- [What is required] The records underneath are to be printed in full and exactly, with no pictures carried over.
*** Given data ***
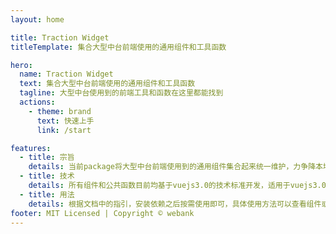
```yaml
---
layout: home

title: Traction Widget
titleTemplate: 集合大型中台前端使用的通用组件和工具函数

hero:
  name: Traction Widget
  text: 集合大型中台前端使用的通用组件和工具函数
  tagline: 大型中台使用到的前端工具和函数在这里都能找到
  actions:
    - theme: brand
      text: 快速上手
      link: /start

features:
  - title: 宗旨
    details: 当前package将大型中台前端使用到的通用组件集合起来统一维护，力争降本增效
  - title: 技术
    details: 所有组件和公共函数目前均基于vuejs3.0的技术标准开发，适用于vuejs3.0或者微应用项目接入
  - title: 用法
    details: 根据文档中的指引，安装依赖之后按需使用即可，具体使用方法可以查看组件或者函数的说明
footer: MIT Licensed | Copyright © webank
---
```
*** End of Given data ***
- [Reply to the task]
```yaml
---
layout: home

title: Traction Widget
titleTemplate: 集合大型中台前端使用的通用组件和工具函数

hero:
  name: Traction Widget
  text: 集合大型中台前端使用的通用组件和工具函数
  tagline: 大型中台使用到的前端工具和函数在这里都能找到
  actions:
    - theme: brand
      text: 快速上手
      link: /start

features:
  - title: 宗旨
    details: 当前package将大型中台前端使用到的通用组件集合起来统一维护，力争降本增效
  - title: 技术
    details: 所有组件和公共函数目前均基于vuejs3.0的技术标准开发，适用于vuejs3.0或者微应用项目接入
  - title: 用法
    details: 根据文档中的指引，安装依赖之后按需使用即可，具体使用方法可以查看组件或者函数的说明
footer: MIT Licensed | Copyright © webank
---
```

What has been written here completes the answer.